### [ABOUT THIS TASK]
Your answer should repeat every line of the records below in which the word "facebook" appears.

------------------------

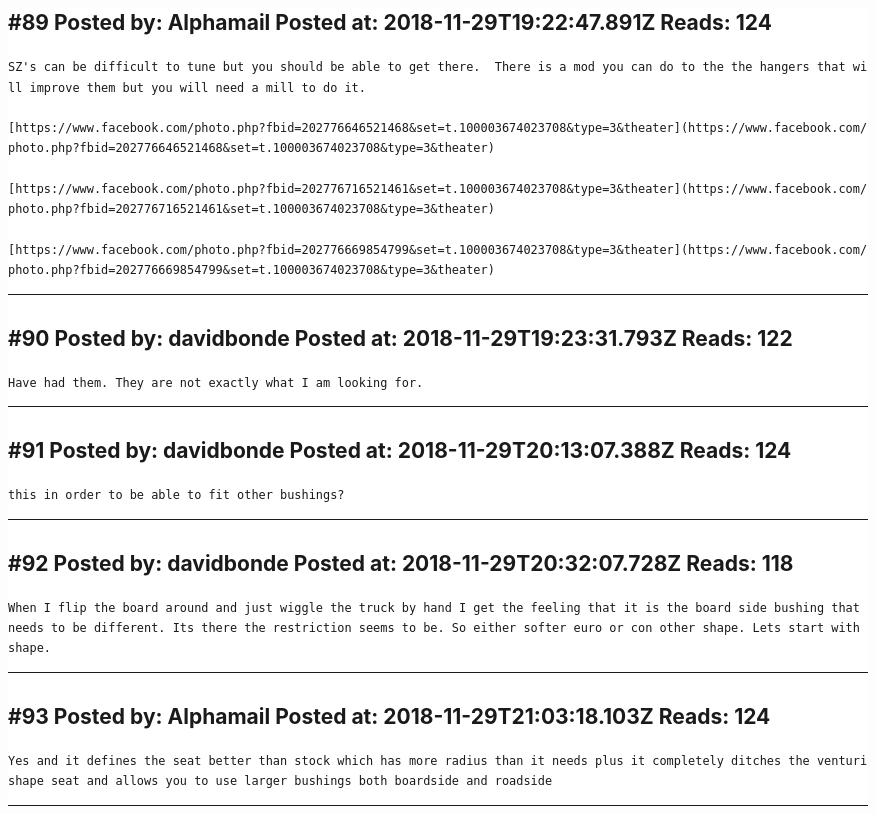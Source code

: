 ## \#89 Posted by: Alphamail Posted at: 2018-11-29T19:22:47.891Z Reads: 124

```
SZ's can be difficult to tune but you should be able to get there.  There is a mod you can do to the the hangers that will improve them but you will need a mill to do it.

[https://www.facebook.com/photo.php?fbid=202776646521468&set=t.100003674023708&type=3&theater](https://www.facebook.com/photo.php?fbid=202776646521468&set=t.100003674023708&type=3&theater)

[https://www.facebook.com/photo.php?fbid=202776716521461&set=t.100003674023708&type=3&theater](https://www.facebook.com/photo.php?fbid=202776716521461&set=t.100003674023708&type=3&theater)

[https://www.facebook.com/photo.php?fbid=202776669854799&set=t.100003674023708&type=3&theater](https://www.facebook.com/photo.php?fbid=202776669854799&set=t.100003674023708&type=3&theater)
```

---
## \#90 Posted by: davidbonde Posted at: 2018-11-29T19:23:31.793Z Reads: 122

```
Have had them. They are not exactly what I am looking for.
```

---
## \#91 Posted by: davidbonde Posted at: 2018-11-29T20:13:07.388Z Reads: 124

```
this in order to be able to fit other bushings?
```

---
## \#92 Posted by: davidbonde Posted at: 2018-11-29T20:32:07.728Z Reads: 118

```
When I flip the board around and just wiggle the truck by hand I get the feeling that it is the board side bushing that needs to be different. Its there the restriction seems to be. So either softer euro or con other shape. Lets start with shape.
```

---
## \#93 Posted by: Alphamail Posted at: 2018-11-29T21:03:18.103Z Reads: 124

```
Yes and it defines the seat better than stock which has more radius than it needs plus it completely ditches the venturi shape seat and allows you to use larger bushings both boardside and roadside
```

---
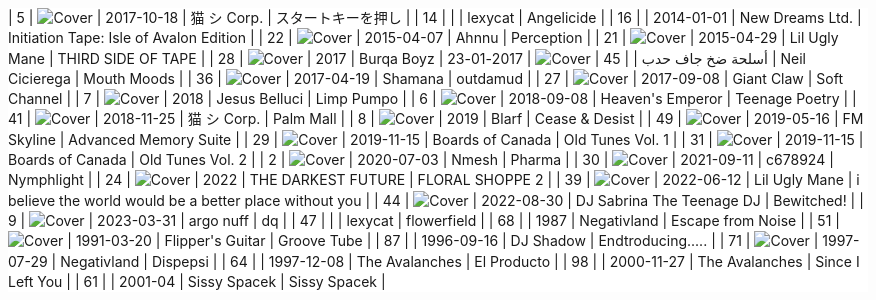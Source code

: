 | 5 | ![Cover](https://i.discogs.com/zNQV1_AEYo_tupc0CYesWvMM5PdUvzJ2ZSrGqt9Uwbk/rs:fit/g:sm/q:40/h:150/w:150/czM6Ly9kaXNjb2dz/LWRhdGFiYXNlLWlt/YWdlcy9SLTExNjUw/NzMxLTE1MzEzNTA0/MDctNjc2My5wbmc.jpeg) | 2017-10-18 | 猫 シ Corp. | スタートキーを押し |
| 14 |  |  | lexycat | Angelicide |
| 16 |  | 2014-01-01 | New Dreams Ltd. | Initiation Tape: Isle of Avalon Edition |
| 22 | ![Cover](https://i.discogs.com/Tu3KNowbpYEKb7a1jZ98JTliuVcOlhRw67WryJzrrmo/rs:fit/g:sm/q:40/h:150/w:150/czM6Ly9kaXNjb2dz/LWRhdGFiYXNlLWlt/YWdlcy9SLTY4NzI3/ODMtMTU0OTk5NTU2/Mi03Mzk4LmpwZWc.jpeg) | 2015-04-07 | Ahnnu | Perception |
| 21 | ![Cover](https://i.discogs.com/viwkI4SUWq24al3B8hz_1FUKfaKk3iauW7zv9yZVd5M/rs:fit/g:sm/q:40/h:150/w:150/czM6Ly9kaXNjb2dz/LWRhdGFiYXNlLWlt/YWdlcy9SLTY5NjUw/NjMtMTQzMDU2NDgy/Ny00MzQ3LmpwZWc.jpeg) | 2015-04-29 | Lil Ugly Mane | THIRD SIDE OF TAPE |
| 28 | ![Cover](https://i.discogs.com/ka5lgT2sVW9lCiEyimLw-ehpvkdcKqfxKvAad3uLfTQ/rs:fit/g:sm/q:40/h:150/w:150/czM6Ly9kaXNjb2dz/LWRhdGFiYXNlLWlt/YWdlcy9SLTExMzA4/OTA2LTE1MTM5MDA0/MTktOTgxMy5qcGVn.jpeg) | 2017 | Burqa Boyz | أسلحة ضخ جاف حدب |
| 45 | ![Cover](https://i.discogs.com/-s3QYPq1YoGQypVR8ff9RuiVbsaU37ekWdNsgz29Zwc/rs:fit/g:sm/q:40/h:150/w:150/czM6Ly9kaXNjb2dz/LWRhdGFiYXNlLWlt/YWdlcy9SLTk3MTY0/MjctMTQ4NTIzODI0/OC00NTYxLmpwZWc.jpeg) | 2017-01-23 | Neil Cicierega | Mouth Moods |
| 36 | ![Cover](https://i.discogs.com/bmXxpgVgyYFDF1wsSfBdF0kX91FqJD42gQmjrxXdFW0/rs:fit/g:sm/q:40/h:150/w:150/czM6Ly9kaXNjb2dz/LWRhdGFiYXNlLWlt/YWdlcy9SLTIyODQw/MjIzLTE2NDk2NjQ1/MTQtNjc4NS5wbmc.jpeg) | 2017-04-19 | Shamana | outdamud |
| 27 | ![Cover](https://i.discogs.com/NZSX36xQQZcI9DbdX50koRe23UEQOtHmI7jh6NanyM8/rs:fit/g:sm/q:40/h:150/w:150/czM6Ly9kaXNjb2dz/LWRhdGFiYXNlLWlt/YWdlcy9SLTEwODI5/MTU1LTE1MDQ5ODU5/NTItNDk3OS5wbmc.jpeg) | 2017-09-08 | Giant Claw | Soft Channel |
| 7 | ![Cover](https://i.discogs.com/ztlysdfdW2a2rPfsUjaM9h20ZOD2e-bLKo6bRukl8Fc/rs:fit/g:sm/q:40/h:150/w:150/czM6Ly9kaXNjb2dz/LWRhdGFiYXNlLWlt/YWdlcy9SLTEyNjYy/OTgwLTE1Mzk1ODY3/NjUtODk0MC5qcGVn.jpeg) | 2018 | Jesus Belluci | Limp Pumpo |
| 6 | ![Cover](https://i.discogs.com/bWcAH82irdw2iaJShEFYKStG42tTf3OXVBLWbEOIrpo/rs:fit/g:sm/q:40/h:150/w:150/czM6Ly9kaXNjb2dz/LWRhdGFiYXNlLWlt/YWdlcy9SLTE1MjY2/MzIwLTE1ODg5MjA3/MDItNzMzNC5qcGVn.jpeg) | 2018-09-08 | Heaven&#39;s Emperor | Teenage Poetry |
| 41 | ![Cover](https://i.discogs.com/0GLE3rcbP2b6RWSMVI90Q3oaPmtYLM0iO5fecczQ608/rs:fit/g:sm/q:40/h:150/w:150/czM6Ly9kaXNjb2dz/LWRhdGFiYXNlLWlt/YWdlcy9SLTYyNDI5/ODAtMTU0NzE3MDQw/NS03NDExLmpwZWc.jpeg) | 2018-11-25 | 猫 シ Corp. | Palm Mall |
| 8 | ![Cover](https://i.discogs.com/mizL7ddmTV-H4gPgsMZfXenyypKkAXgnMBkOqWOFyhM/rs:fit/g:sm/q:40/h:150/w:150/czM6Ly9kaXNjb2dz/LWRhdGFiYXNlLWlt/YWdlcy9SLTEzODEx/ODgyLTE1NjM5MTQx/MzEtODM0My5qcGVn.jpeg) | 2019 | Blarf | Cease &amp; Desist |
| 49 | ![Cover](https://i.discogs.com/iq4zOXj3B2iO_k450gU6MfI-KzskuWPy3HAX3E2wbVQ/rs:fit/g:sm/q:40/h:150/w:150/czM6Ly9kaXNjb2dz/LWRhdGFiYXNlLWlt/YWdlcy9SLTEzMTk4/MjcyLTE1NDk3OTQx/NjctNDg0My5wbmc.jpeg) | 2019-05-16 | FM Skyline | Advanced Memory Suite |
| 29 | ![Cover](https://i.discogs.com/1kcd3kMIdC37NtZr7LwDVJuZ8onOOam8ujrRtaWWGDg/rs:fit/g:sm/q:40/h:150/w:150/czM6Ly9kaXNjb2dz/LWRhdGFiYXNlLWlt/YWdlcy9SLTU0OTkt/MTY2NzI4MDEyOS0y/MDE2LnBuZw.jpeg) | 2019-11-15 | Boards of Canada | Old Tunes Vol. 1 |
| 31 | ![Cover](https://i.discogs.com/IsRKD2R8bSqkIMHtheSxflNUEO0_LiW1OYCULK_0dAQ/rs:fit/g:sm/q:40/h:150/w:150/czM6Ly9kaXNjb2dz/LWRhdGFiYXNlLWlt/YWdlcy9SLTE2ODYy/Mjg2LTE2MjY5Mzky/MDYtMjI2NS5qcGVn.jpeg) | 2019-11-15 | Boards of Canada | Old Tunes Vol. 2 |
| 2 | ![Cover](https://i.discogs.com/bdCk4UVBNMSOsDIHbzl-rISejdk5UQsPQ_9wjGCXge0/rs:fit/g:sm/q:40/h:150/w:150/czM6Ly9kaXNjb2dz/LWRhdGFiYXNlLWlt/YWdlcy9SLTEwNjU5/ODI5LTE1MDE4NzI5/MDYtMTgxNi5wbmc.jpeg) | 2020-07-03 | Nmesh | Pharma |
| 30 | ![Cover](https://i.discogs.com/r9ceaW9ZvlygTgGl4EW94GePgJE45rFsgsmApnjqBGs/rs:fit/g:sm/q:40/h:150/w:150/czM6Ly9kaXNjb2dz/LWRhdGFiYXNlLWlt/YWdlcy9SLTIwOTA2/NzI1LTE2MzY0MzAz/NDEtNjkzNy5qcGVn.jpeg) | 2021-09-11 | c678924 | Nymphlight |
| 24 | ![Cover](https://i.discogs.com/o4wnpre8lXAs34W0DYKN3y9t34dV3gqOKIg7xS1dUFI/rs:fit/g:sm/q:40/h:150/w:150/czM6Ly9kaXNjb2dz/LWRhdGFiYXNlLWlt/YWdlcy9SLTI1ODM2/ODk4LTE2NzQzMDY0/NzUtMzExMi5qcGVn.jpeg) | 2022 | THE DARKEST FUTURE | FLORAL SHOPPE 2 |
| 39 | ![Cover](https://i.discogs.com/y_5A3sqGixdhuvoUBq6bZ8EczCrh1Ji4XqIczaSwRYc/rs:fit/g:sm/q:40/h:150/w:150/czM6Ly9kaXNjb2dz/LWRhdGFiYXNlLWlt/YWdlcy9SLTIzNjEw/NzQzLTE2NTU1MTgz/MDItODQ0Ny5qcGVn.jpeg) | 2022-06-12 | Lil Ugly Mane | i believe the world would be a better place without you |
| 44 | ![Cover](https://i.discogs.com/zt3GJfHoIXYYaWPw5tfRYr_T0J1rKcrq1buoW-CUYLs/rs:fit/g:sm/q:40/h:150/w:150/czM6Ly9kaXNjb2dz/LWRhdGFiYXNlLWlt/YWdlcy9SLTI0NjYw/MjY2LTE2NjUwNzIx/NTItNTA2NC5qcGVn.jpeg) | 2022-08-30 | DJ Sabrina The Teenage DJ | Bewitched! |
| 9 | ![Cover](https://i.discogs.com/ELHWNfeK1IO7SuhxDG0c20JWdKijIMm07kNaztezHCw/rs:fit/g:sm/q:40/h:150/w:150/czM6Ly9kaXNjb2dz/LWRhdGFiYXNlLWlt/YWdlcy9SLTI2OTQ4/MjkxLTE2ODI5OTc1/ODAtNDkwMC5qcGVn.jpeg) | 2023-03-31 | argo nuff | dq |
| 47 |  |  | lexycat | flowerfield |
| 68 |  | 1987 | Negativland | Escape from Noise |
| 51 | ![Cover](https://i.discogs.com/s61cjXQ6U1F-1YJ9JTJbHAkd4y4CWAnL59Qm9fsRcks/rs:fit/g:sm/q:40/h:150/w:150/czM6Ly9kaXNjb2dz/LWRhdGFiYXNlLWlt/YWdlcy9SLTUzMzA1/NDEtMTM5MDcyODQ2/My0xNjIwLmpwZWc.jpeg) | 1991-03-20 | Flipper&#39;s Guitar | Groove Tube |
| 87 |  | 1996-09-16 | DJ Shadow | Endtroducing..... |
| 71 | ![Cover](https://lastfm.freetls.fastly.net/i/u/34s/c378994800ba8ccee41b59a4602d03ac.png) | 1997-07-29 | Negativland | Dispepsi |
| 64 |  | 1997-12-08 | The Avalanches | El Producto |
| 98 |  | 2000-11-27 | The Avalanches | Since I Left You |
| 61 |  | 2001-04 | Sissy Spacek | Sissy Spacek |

------------------------

### [EXERCISE RESULT]
[https://www.facebook.com/photo.php?fbid=202776646521468&set=t.100003674023708&type=3&theater](https://www.facebook.com/photo.php?fbid=202776646521468&set=t.100003674023708&type=3&theater)
[https://www.facebook.com/photo.php?fbid=202776716521461&set=t.100003674023708&type=3&theater](https://www.facebook.com/photo.php?fbid=202776716521461&set=t.100003674023708&type=3&theater)
[https://www.facebook.com/photo.php?fbid=202776669854799&set=t.100003674023708&type=3&theater](https://www.facebook.com/photo.php?fbid=202776669854799&set=t.100003674023708&type=3&theater)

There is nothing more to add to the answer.